Little Sapa (Cau May ward, 8am-10pm)
One of the better-value eateries along touristy Cau May Ward, little Sapa also lures in locals. Steer clear of the largely mediocre European dishes and concentrate on the Vietnamese menu.
Sapa O’Chau (8 Thac Bac st., 6.30am-6.30pm)
Don’t miss warming up with a cup of ginger tea sweetened Sapa moutain honey at this simple cafe attached to the Sapa O’Chau tour company. Also does good breakfast and a few simple snacks.
Barbecue Restaurants (Phan Si st., noon - 11pm)
Several easygoing spots along the northern and of Phan Si st. specialise in grilled meat and vegetables. Pull up a pew at one of the simple tables and tuck in.
Hotpot Stalls (Xuan Vien st. 11am-11pm)
Dig into Vietnamese-style lau ( hotpot; meat stew cooked with local vegetables, cabbage and mushroom) at these stalls.
Hill Station Signature Restaurant (37 Phan Sy st. 7am-11pm)
A showcase of Hmong cuisine with cool Zen decor and superb views. Dishes include flash-cooked pork with lime, ash-baked trout in banana leaves, and traditional Hmong-style black pudding. Tasting sets of local rice and corn wine are also of interest to curious travelling foodies. Don’t miss trying the dedicate rainbow-trout rolls; think of them as “Sapa sushi”
Nature View (51 Phan Si st., 8am-10pm)
You’ve got love the photos of the owner’s kids on the walls at this friendly spot with great valley view. Look forward to decent Vietnamese and European food and just maybe Sapa’s best fruit smoothies. Those who aren’t fans of tofu should try the sizzling tofu with lemongrass and be converted. Don’t worry - it’s not all vegetarian food.
Baguette & Chocolat (Thac Bac st., 7am-10pm)
Head to this converted villa for a fine breakfast, baguette or tasty slab of lemon tart. Many of the staff are students at the Hoa Sua School for disadvantaged youth and are being trained in the cooking and hospitality industry.`
Hill Station Deli & Boutique (Muong Hoa st., 7am-10:30pm)
With cheese and charcuterie plates, pork terrine and local smoked trout, the Hill Station Deli & Boutique is a stylish addition to the Sapa dining scene. Factor in some of Sapa’s best coffee and an interesting away of international beers and wines, and you’ve got the most cosmopolitan option in town.
Viet Emotion (27 Cau May ward, 7am-11pm)
This intimate bistro features a cosy fireplace for cold mountain nights. The menu rambles from pizza, pasta and steaks to Vietnamese with a couple of Sapa’s specialities, such as herbal medical hotpot
Sapa Memories (29 Muong Hoa st. 8am-10:30pm)
You’ll find all the Vietnamese staples here but there’s also more adventurous local dishes, including fried frogs and venison. The dinky terrace at the front is a great place to sit back and watch Sapa daily life go by.
A bar crawl in Sapa will take in a maximum of there or four venues - this is not a party town.

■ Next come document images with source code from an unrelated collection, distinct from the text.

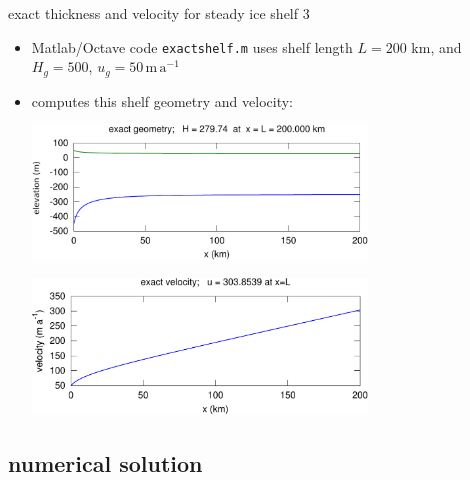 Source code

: \begin{frame}{exact thickness and velocity for steady ice shelf 3}

\small
\begin{itemize}
\item Matlab/Octave code \texttt{exactshelf.m} uses shelf length $L=200$ km, and $H_g=500$, $u_g = 50\,\text{m}\,\text{a}^{-1}$
\item computes this shelf geometry and velocity:
  \begin{center}
  \includegraphics[width=0.7\textwidth]{photos/shelfthk}

  \smallskip
  \includegraphics[width=0.7\textwidth]{photos/shelfvel}
  \end{center}
\end{itemize}
\end{frame}


\subsection{numerical solution}


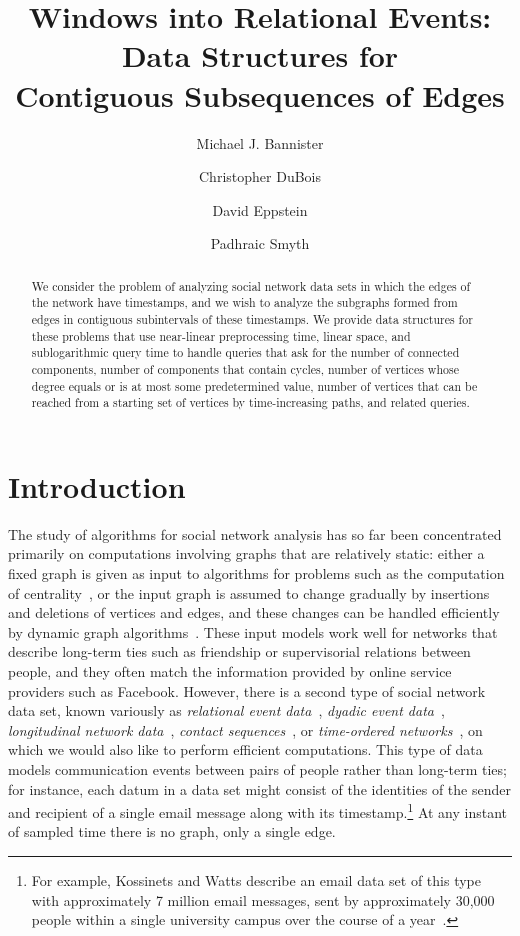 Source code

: \documentclass[11pt]{article}
\title{Windows into Relational Events:\\ Data Structures for\\ Contiguous Subsequences of Edges}
\author[1]{Michael J. Bannister}
\author[2]{Christopher DuBois}
\author[1]{David Eppstein}
\author[1]{Padhraic Smyth}
\affil[1]{Department of Computer Science, University of California, Irvine}
\affil[2]{Department of Statistics, University of California, Irvine}
\begin{document}
\maketitle
\begin{abstract}
We consider the problem of analyzing social network data sets in which the edges of the network have timestamps, and we wish to analyze the subgraphs formed from edges in contiguous subintervals of these timestamps. We provide data structures for these problems that use near-linear preprocessing time, linear space, and sublogarithmic query time to handle queries that ask for the number of connected components, number of components that contain cycles, number of vertices whose degree equals or is at most some predetermined value, number of vertices that can be reached from a starting set of vertices by time-increasing paths, and related queries.
\end{abstract}

\thispagestyle{empty}
\newpage
\setcounter{page}{1}
\pagestyle{plain}

\section{Introduction}
The study of algorithms for social network analysis has so far been concentrated primarily on computations involving graphs that are relatively static: either a fixed graph is given as input to algorithms for problems such as the computation of centrality~\cite{EppWan-SODA-01,Bra-JMS-01,OkaCheLi-FAW-08,Kin-08}, or the input graph is assumed to change gradually by insertions and deletions of vertices and edges, and these changes can be handled efficiently by dynamic graph algorithms~\cite{EppGalIta-ATCH-99,EppSpi-WADS-09,EppGooStr-COCOA-10}. These input models work well for networks that describe long-term ties such as friendship or supervisorial relations between people, and they often match the information provided by online service providers such as Facebook. However, there is a second type of social network data set, known variously as \emph{relational event data}~\cite{But-SM-08}, \emph{dyadic event data}~\cite{BraLerSni-ASONAM-09}, \emph{longitudinal network data}~\cite{GolZheFie-FTML-09,Noo-SN-11},  \emph{contact sequences}~\cite{Hol-PRE-05}, or \emph{time-ordered networks}~\cite{Moo-SF-02}, on which we would also like to perform efficient computations. This type of data models communication events between pairs of people rather than long-term ties; for instance, each datum in a data set might consist of the identities of the sender and recipient of a single email message along with its timestamp.\footnote{For example, Kossinets and Watts describe an email data set of this type with approximately 7 million email messages, sent by approximately 30,000 people within a single university campus over the course of a year~\cite{KosWat-AJS-09}.} At any instant of sampled time there is no graph, only a single edge.
\end{document}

Mountain Bar & Pub (2 Muongw Hoa st., noon-11pm)
Dangerously strong cocktails, cold beer and ultracompetitive games of table football conspire to make this Sapa’s go-to place for a great night out.

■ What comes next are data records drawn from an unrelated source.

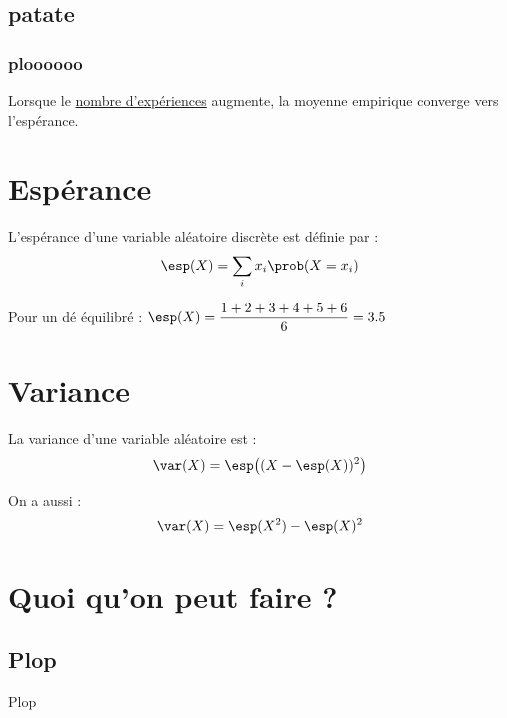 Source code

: \documentclass[10pt,a4paper]{article}
\begin{document}
\subsection{patate}
\subsubsection{ploooooo}

\begin{theo}
	Lorsque le \ul{nombre d'expériences} augmente, la moyenne empirique converge vers l'espérance.
\end{theo}

\section{Espérance}

\begin{defi}
	L'espérance d'une variable aléatoire discrète est définie par :
	$$\esp(X) = \sum_i x_i \prob(X = x_i)$$
\end{defi}

\begin{rem}
	Pour un dé équilibré :
	$\esp(X) = \dfrac{1+2+3+4+5+6}{6} = 3.5$
\end{rem}

\newpage

\section{Variance}

\begin{defi}
	La variance d'une variable aléatoire est :
	$$\var(X) = \esp\big((X - \esp(X))^2\big)$$
\end{defi}

\begin{prop}
	On a aussi :
	$$\var(X) = \esp(X^2) - \esp(X)^2$$
\end{prop}

\section{Quoi qu'on peut faire ?}

\subsection{Plop}

\begin{void}
	Plop \heart\spade\club\diamond
\end{void}
\end{document}
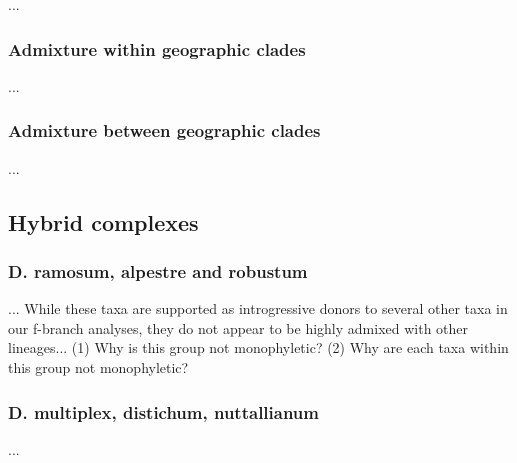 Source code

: \documentclass[11pt]{article}
\begin{document}
...


\subsubsection{Admixture within geographic clades}
...


\subsubsection{Admixture between geographic clades}
...





\subsection{Hybrid complexes}

\subsubsection{D. ramosum, alpestre and robustum}
...
While these taxa are supported as introgressive donors to several other taxa in 
our f-branch analyses, they do not appear to be highly admixed with other 
lineages...
(1) Why is this group not monophyletic?
(2) Why are each taxa within this group not monophyletic?


\subsubsection{D. multiplex, distichum, nuttallianum}
...
\end{document}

Color Bar (Phan Si st., noon-11pm)
Owned by a HaNoi Artist, this atmospheric spot sticks all the boxes with reggae, table football, shisha and ice-cold Bia Lao Cai. A great refuelling option on the steep walk up the Cat Cat village.
Hmong Sisters (Muong Hoa, noon-late)
This spacious bar with pool tables and open fire has pretty decent music, but can feel a bit sparse if it’s a quite night.

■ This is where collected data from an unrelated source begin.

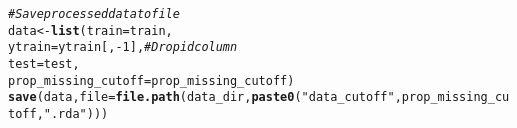 \documentclass{article}\usepackage[]{graphicx}\usepackage[]{color}
\makeatletter
\newcommand{\hlnum}[1]{\textcolor[rgb]{0.686,0.059,0.569}{#1}}%
\newcommand{\hlstr}[1]{\textcolor[rgb]{0.192,0.494,0.8}{#1}}%
\newcommand{\hlcom}[1]{\textcolor[rgb]{0.678,0.584,0.686}{\textit{#1}}}%
\newcommand{\hlopt}[1]{\textcolor[rgb]{0,0,0}{#1}}%
\newcommand{\hlstd}[1]{\textcolor[rgb]{0.345,0.345,0.345}{#1}}%
\newcommand{\hlkwb}[1]{\textcolor[rgb]{0.69,0.353,0.396}{#1}}%
\newcommand{\hlkwc}[1]{\textcolor[rgb]{0.333,0.667,0.333}{#1}}%
\newcommand{\hlkwd}[1]{\textcolor[rgb]{0.737,0.353,0.396}{\textbf{#1}}}%
\newenvironment{kframe}{%
 \def\at@end@of@kframe{}%
 \ifinner\ifhmode%
  \def\at@end@of@kframe{\end{minipage}}%
  \begin{minipage}{\columnwidth}%
 \fi\fi%
 \def\FrameCommand##1{\hskip\@totalleftmargin \hskip-\fboxsep
 \colorbox{shadecolor}{##1}\hskip-\fboxsep
     \hskip-\linewidth \hskip-\@totalleftmargin \hskip\columnwidth}%
 \MakeFramed {\advance\hsize-\width
   \@totalleftmargin\z@ \linewidth\hsize
   \@setminipage}}%
 {\par\unskip\endMakeFramed%
 \at@end@of@kframe}
\newenvironment{knitrout}{}{} %
\makeatother
\begin{document}
\begin{knitrout}
\begin{kframe}
\begin{alltt}
\hlcom{# Save processed data to file}
\hlstd{data} \hlkwb{<-} \hlkwd{list}\hlstd{(}\hlkwc{train} \hlstd{= train,}
             \hlkwc{ytrain} \hlstd{= ytrain[,} \hlopt{-}\hlnum{1}\hlstd{],} \hlcom{# Drop id column }
             \hlkwc{test} \hlstd{= test,}
             \hlkwc{prop_missing_cutoff} \hlstd{= prop_missing_cutoff)}
\hlkwd{save}\hlstd{(data,} \hlkwc{file} \hlstd{=} \hlkwd{file.path}\hlstd{(data_dir,} \hlkwd{paste0}\hlstd{(}\hlstr{"data_cutoff"}\hlstd{, prop_missing_cutoff,} \hlstr{".rda"}\hlstd{)))}
\end{alltt}
\end{kframe}
\end{knitrout}
\end{document}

Indigo Cat (46 Phan Si st., 9am-7pm)
This Hmong-owned handicrafts shop offers a wonderful selection of interesting local crafts, including bags, clothing, pillows and belts.
Hemp & Embroidery (Phan Si, 9am-8pm)
A super-friendly shop owned by a charming Hmong lady, selling gorgeous textiles all made in the Sapa area. There are some divine bedspreads and cushion covers to browse through and the sales pitch is distinctly low-key, which many traveller will heartily appreciate.
The best way to get around compact Sapa is to walk. Bicycle can be hired, but you’ll spend half your time pushing them steep hills.
For excursions, motorbikes are available from about US$15 a day. If you’ve never ridden a motorbike before, this is not a place to learn. The weather can be wet and treacherous at any time of the year, and roads are steep and regularly damaged by floods and heavy rain.